不意の一撃を受けてしまったジェラルド。体力を吸収されたジャスミン。悪霊に取り憑かれて精神力をすり減らされたイワンとピカード。
そして度重なる黒魔術の使用により、エナジーを使い切ってしまったガルシア
もその力を回復させた。
刃をぶつけ合い、メガエラとデュラハンは拮抗していた。
メガエラは後ろにいる者達の回復を確認すると、双剣を引き、後方に回転しながらデュラハンに蹴りを放ち、距離を取った。
「ふん、デュラハン、どうやらあなたもここまでのようね」
メガエラは状況を好機と読み、ニヤリと笑った。
天界での大戦でもデュラハンと戦ったメガエラは、デュラハンの弱点を知っていた。
あの時メガエラに弱点を突く術は炎しかなかったが、今は風を操れる仲間がいる。
「あの時の借り、しっかりと返させてもらうわよ!」
メガエラは双剣の片方の切っ先をデュラハンに向けた。
「せや、十六年前の恨み、忘れてへんで? 覚悟しいや!」
アズールはすたすたと前に出て、メガエラの横に立った。
「デュラハン!」
大きな傷を治癒したユピターも前線に立った。
「よくも我が親友、ヒースを貶めてくれた。ヒース、そして散っていった聖騎士団員の無念、団長として、このユピターが晴らす!」
天界の女神と神子も合流し、戦いの形勢は完全にガルシア達に向いていた。
「ふふふ……フハハハ……」
しかし、圧倒的不利な状況下に置かれたと思われたデュラハンからは、不敵な笑い声が上がるのだった。
「ふん、死期を悟って気でも触れたのかしら?」
メガエラは笑い返すが、仲間達の中にはデュラハンの笑いに疑念を抱いていた。
「待て、何か様子がおかしくないか?」
不穏な雰囲気を感じて言うのはシンである。
「心配しすぎよ、どうせハッタリに決まって……」
メガエラは言うが、デュラハンの様子は少し異常に思えてきた。
「フハハ! ハハハハ……!」
デュラハンは相も変わらず、高笑いを続けている。次第にメガエラにも妙な胸騒ぎが起きた。

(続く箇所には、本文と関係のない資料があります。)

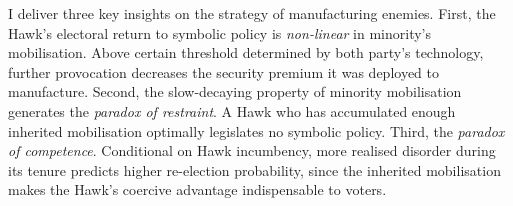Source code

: \documentclass[11pt,twoside]{extarticle}
\begin{document}

I deliver three key insights on the strategy of manufacturing enemies. First, the Hawk's electoral return to symbolic policy is \emph{non-linear} in minority's mobilisation. Above certain threshold determined by both party's technology, further provocation decreases the security premium it was deployed to manufacture. Second, the slow-decaying property of minority mobilisation generates the \emph{paradox of restraint}. A Hawk who has accumulated enough inherited mobilisation optimally legislates no symbolic policy. Third, the \emph{paradox of competence}. Conditional on Hawk incumbency, more realised disorder during its tenure predicts higher re-election probability, since the inherited mobilisation makes the Hawk's coercive advantage indispensable to voters.


\end{document}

「ハハハ……! 笑いすぎたわ! まさか貴様ら本気でこの大悪魔デュラハンを相手に勝てると思っておるのか? だとすれば、滑稽、そしてどこまでもおめでたい奴らよ!」
デュラハンは不意に、何かの術を発動した。次の瞬間、メガエラ達は驚愕に包まれる。
「そんな……!?」
「あいつらは!?」
突如として空間に出現したのは、このアネモス神殿の入り口付近にて待ち構えていた刺客であった。
それぞれスターマジシャン、ビーストサマナー、デモンズセンチネルという、かつてデュラハンの配下にして、ガルシア達に敗れた者だった。
「バカな、あの狂戦士、私が確かに……!」
「倒したつもりでいたのか? フハハ! こやつらには、個々に命があるわけではない。全て我の一部を使い、操り人形として使っていただけだ」
デュラハンはふと、スターマジシャンの傀儡に歩み寄ると、背中から手を貫かせた。どす黒い血飛沫を上げ、傀儡は崩れ去る。
デュラハンは戦慄するガルシア達に、手の上で脈動する物体を見せ付けた。
「バカな、あれは!?」
「ふん、察しがいいな、ガルシアよ。そう、この我の魔脈を使って傀儡どもを作ったのだ!」
デュラハンは動く魔脈を、自身の胸にあてがい、体内へと吸収した。